■ **Task objective**
All of the data should be restated word for word, with the pictures omitted.
=-=-=-=-=
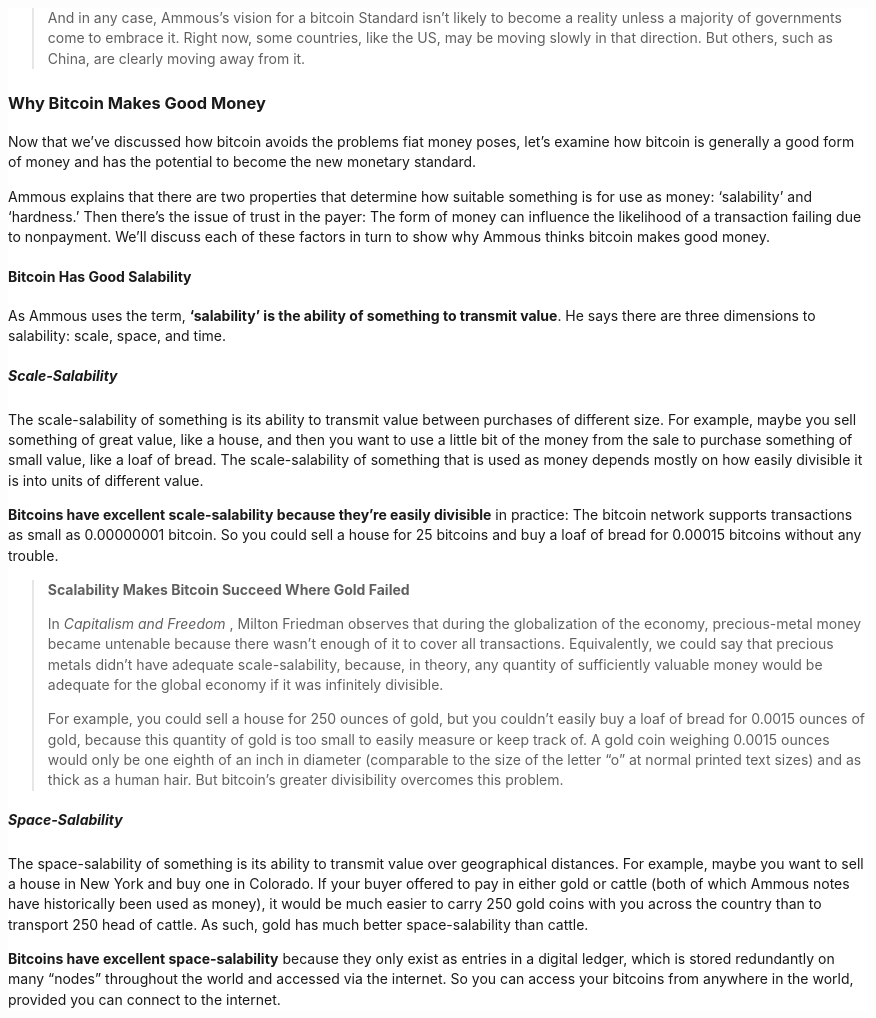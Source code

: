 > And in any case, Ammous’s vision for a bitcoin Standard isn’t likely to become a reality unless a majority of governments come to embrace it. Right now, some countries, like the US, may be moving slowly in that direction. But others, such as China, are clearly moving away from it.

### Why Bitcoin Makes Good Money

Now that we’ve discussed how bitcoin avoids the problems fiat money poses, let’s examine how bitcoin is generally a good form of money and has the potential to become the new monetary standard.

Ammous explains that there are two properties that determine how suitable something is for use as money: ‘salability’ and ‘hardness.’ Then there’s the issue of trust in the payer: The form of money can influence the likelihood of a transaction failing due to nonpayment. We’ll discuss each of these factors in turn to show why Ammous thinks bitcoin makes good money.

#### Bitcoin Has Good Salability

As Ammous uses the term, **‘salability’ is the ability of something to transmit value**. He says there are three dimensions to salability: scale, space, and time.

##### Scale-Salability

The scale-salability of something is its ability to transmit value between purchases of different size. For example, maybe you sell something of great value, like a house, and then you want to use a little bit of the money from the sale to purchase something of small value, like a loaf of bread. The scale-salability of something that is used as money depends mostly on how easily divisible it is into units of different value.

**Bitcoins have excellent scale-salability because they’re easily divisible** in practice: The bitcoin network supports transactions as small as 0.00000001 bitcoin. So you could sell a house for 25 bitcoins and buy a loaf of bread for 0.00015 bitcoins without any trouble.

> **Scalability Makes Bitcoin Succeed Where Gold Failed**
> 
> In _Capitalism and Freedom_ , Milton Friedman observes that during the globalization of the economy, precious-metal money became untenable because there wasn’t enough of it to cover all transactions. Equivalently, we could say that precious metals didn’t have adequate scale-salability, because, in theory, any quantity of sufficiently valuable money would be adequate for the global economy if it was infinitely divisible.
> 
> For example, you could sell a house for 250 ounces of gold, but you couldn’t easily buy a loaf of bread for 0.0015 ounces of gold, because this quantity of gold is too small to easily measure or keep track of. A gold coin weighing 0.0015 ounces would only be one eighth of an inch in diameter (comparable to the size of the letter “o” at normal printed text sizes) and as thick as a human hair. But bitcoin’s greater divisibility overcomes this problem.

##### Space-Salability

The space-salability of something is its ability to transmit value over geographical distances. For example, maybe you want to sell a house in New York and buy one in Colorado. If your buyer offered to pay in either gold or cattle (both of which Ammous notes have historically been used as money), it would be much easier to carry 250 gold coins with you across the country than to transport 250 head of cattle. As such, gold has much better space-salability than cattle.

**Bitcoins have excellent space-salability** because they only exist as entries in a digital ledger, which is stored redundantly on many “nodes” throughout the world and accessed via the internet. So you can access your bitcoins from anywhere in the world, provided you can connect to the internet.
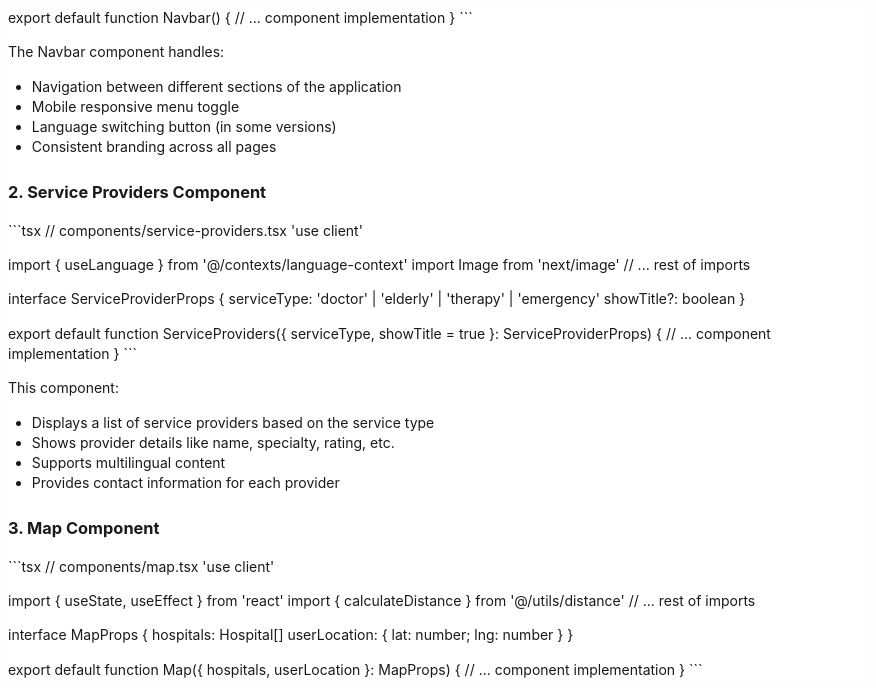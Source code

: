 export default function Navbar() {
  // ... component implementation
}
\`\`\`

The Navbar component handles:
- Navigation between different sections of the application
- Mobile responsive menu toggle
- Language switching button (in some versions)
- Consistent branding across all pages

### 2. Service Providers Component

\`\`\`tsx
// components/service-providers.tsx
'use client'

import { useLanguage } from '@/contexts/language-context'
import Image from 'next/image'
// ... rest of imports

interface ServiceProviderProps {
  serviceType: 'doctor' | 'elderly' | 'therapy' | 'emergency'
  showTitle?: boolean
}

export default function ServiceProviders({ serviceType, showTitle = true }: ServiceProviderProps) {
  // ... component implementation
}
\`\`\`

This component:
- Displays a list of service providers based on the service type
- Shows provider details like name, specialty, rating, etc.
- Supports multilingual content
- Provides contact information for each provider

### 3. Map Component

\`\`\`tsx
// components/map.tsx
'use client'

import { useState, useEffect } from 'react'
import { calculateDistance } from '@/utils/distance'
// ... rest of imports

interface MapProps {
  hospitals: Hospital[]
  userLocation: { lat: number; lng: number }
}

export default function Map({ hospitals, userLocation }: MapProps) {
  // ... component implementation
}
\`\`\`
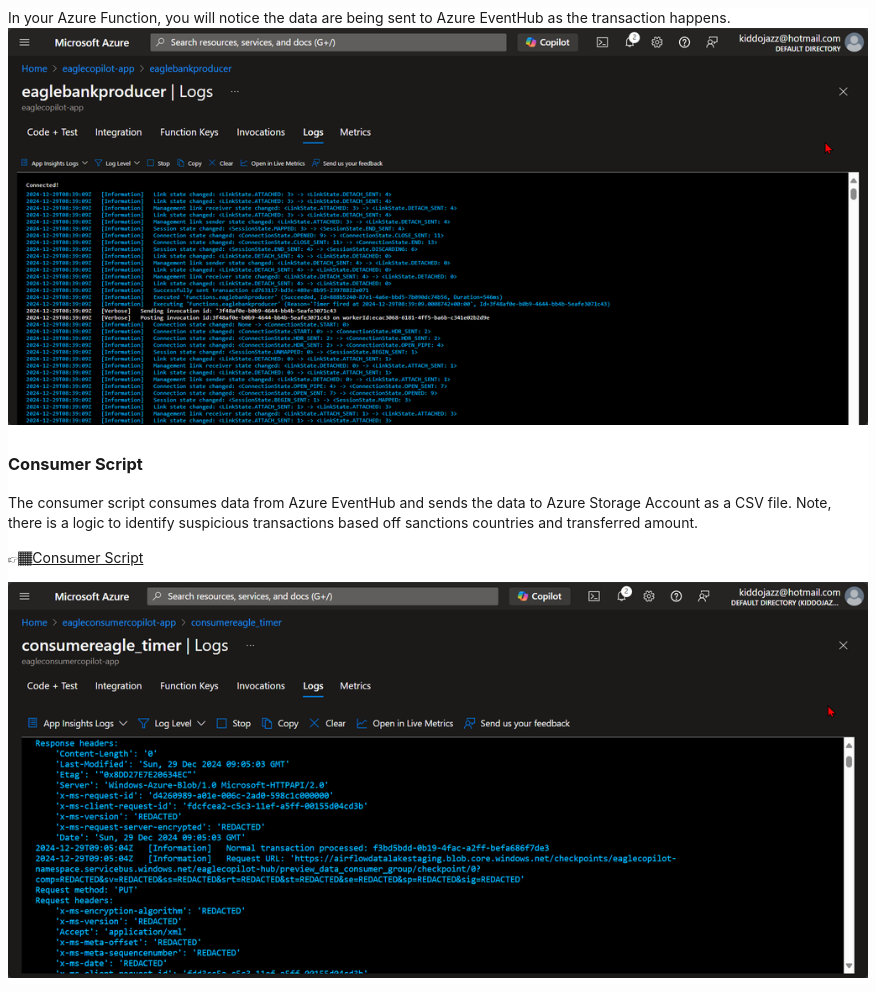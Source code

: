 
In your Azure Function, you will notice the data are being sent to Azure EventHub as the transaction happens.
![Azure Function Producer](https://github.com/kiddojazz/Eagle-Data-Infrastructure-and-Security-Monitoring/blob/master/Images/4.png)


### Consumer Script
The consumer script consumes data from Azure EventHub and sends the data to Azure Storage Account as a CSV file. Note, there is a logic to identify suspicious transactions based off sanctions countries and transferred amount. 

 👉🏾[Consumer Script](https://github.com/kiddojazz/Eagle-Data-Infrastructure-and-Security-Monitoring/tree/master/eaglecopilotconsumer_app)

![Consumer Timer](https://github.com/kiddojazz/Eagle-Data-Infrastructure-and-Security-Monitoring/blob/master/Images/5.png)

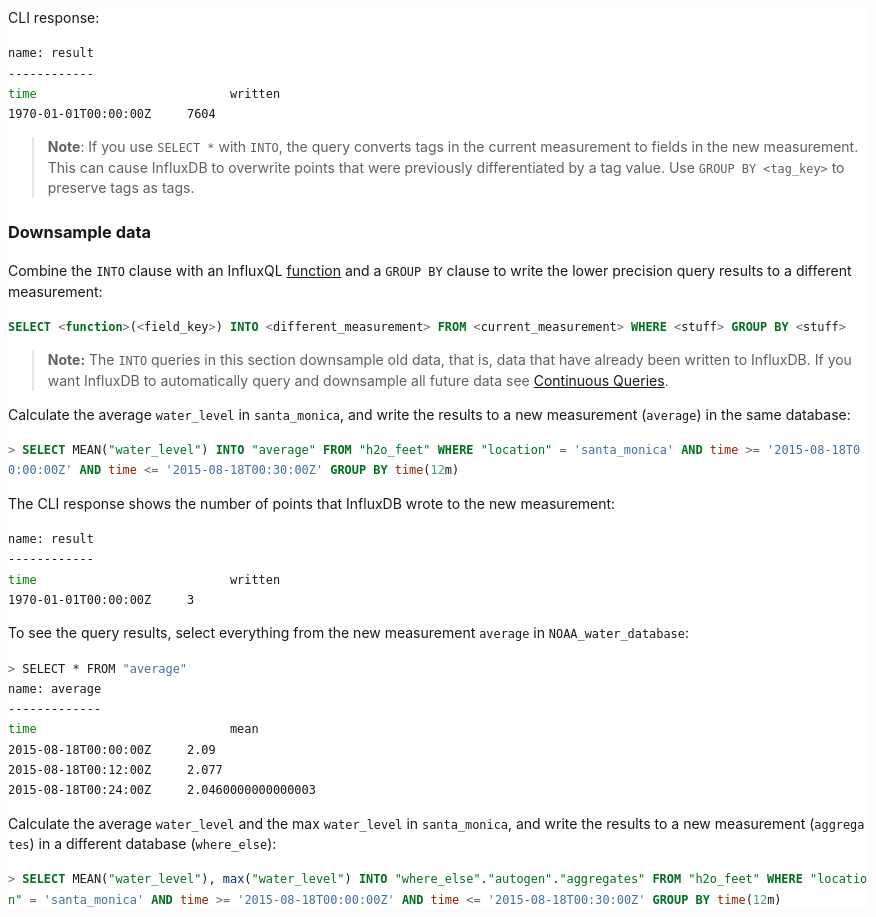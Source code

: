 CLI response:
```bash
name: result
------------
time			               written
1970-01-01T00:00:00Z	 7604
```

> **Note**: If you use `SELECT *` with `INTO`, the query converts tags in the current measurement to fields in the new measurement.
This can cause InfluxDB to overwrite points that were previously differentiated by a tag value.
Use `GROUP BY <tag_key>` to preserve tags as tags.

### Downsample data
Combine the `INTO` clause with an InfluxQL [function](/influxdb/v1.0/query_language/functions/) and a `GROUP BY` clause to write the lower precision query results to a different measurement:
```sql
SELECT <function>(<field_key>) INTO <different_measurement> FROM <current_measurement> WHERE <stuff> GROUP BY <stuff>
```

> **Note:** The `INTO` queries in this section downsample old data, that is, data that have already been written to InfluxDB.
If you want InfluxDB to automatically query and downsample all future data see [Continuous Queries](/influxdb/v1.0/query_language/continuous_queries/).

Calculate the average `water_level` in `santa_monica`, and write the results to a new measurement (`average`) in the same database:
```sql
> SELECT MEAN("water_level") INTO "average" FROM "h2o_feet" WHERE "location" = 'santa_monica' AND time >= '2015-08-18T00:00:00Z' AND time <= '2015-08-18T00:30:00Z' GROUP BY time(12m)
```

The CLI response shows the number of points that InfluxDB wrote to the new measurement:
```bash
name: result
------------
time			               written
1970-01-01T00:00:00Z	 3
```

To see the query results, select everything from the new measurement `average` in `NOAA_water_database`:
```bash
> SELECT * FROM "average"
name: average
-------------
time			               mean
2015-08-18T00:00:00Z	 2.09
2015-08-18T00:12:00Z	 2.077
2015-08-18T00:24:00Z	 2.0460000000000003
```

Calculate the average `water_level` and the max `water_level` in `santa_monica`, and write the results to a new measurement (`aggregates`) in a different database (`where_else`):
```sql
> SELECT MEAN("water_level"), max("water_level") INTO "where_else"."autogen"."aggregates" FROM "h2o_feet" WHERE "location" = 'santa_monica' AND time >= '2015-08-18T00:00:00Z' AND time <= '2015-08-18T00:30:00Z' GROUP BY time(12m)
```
=-=-=-=-=
■ **Response area**
Source code

: > And in any case, Ammous’s vision for a bitcoin Standard isn’t likely to become a reality unless a majority of governments come to embrace it. Right now, some countries, like the US, may be moving slowly in that direction. But others, such as China, are clearly moving away from it.

### Why Bitcoin Makes Good Money

Now that we’ve discussed how bitcoin avoids the problems fiat money poses, let’s examine how bitcoin is generally a good form of money and has the potential to become the new monetary standard.

Ammous explains that there are two properties that determine how suitable something is for use as money: ‘salability’ and ‘hardness.’ Then there’s the issue of trust in the payer: The form of money can influence the likelihood of a transaction failing due to nonpayment. We’ll discuss each of these factors in turn to show why Ammous thinks bitcoin makes good money.

#### Bitcoin Has Good Salability

As Ammous uses the term, **‘salability’ is the ability of something to transmit value**. He says there are three dimensions to salability: scale, space, and time.

##### Scale-Salability

The scale-salability of something is its ability to transmit value between purchases of different size. For example, maybe you sell something of great value, like a house, and then you want to use a little bit of the money from the sale to purchase something of small value, like a loaf of bread. The scale-salability of something that is used as money depends mostly on how easily divisible it is into units of different value.

**Bitcoins have excellent scale-salability because they’re easily divisible** in practice: The bitcoin network supports transactions as small as 0.00000001 bitcoin. So you could sell a house for 25 bitcoins and buy a loaf of bread for 0.00015 bitcoins without any trouble.

> **Scalability Makes Bitcoin Succeed Where Gold Failed**
> 
> In _Capitalism and Freedom_ , Milton Friedman observes that during the globalization of the economy, precious-metal money became untenable because there wasn’t enough of it to cover all transactions. Equivalently, we could say that precious metals didn’t have adequate scale-salability, because, in theory, any quantity of sufficiently valuable money would be adequate for the global economy if it was infinitely divisible.
> 
> For example, you could sell a house for 250 ounces of gold, but you couldn’t easily buy a loaf of bread for 0.0015 ounces of gold, because this quantity of gold is too small to easily measure or keep track of. A gold coin weighing 0.0015 ounces would only be one eighth of an inch in diameter (comparable to the size of the letter “o” at normal printed text sizes) and as thick as a human hair. But bitcoin’s greater divisibility overcomes this problem.

##### Space-Salability

The space-salability of something is its ability to transmit value over geographical distances. For example, maybe you want to sell a house in New York and buy one in Colorado. If your buyer offered to pay in either gold or cattle (both of which Ammous notes have historically been used as money), it would be much easier to carry 250 gold coins with you across the country than to transport 250 head of cattle. As such, gold has much better space-salability than cattle.

**Bitcoins have excellent space-salability** because they only exist as entries in a digital ledger, which is stored redundantly on many “nodes” throughout the world and accessed via the internet. So you can access your bitcoins from anywhere in the world, provided you can connect to the internet.
Source code

: export default function Navbar() {
  // ... component implementation
}
\`\`\`

The Navbar component handles:
- Navigation between different sections of the application
- Mobile responsive menu toggle
- Language switching button (in some versions)
- Consistent branding across all pages

### 2. Service Providers Component

\`\`\`tsx
// components/service-providers.tsx
'use client'

import { useLanguage } from '@/contexts/language-context'
import Image from 'next/image'
// ... rest of imports

interface ServiceProviderProps {
  serviceType: 'doctor' | 'elderly' | 'therapy' | 'emergency'
  showTitle?: boolean
}

export default function ServiceProviders({ serviceType, showTitle = true }: ServiceProviderProps) {
  // ... component implementation
}
\`\`\`

This component:
- Displays a list of service providers based on the service type
- Shows provider details like name, specialty, rating, etc.
- Supports multilingual content
- Provides contact information for each provider

### 3. Map Component

\`\`\`tsx
// components/map.tsx
'use client'

import { useState, useEffect } from 'react'
import { calculateDistance } from '@/utils/distance'
// ... rest of imports

interface MapProps {
  hospitals: Hospital[]
  userLocation: { lat: number; lng: number }
}

export default function Map({ hospitals, userLocation }: MapProps) {
  // ... component implementation
}
\`\`\`
Source code

: 
In your Azure Function, you will notice the data are being sent to Azure EventHub as the transaction happens.
![Azure Function Producer](https://github.com/kiddojazz/Eagle-Data-Infrastructure-and-Security-Monitoring/blob/master/Images/4.png)


### Consumer Script
The consumer script consumes data from Azure EventHub and sends the data to Azure Storage Account as a CSV file. Note, there is a logic to identify suspicious transactions based off sanctions countries and transferred amount. 

 👉🏾[Consumer Script](https://github.com/kiddojazz/Eagle-Data-Infrastructure-and-Security-Monitoring/tree/master/eaglecopilotconsumer_app)

![Consumer Timer](https://github.com/kiddojazz/Eagle-Data-Infrastructure-and-Security-Monitoring/blob/master/Images/5.png)

Source code

: CLI response:
```bash
name: result
------------
time			               written
1970-01-01T00:00:00Z	 7604
```

> **Note**: If you use `SELECT *` with `INTO`, the query converts tags in the current measurement to fields in the new measurement.
This can cause InfluxDB to overwrite points that were previously differentiated by a tag value.
Use `GROUP BY <tag_key>` to preserve tags as tags.

### Downsample data
Combine the `INTO` clause with an InfluxQL [function](/influxdb/v1.0/query_language/functions/) and a `GROUP BY` clause to write the lower precision query results to a different measurement:
```sql
SELECT <function>(<field_key>) INTO <different_measurement> FROM <current_measurement> WHERE <stuff> GROUP BY <stuff>
```

> **Note:** The `INTO` queries in this section downsample old data, that is, data that have already been written to InfluxDB.
If you want InfluxDB to automatically query and downsample all future data see [Continuous Queries](/influxdb/v1.0/query_language/continuous_queries/).

Calculate the average `water_level` in `santa_monica`, and write the results to a new measurement (`average`) in the same database:
```sql
> SELECT MEAN("water_level") INTO "average" FROM "h2o_feet" WHERE "location" = 'santa_monica' AND time >= '2015-08-18T00:00:00Z' AND time <= '2015-08-18T00:30:00Z' GROUP BY time(12m)
```

The CLI response shows the number of points that InfluxDB wrote to the new measurement:
```bash
name: result
------------
time			               written
1970-01-01T00:00:00Z	 3
```

To see the query results, select everything from the new measurement `average` in `NOAA_water_database`:
```bash
> SELECT * FROM "average"
name: average
-------------
time			               mean
2015-08-18T00:00:00Z	 2.09
2015-08-18T00:12:00Z	 2.077
2015-08-18T00:24:00Z	 2.0460000000000003
```

Calculate the average `water_level` and the max `water_level` in `santa_monica`, and write the results to a new measurement (`aggregates`) in a different database (`where_else`):
```sql
> SELECT MEAN("water_level"), max("water_level") INTO "where_else"."autogen"."aggregates" FROM "h2o_feet" WHERE "location" = 'santa_monica' AND time >= '2015-08-18T00:00:00Z' AND time <= '2015-08-18T00:30:00Z' GROUP BY time(12m)
```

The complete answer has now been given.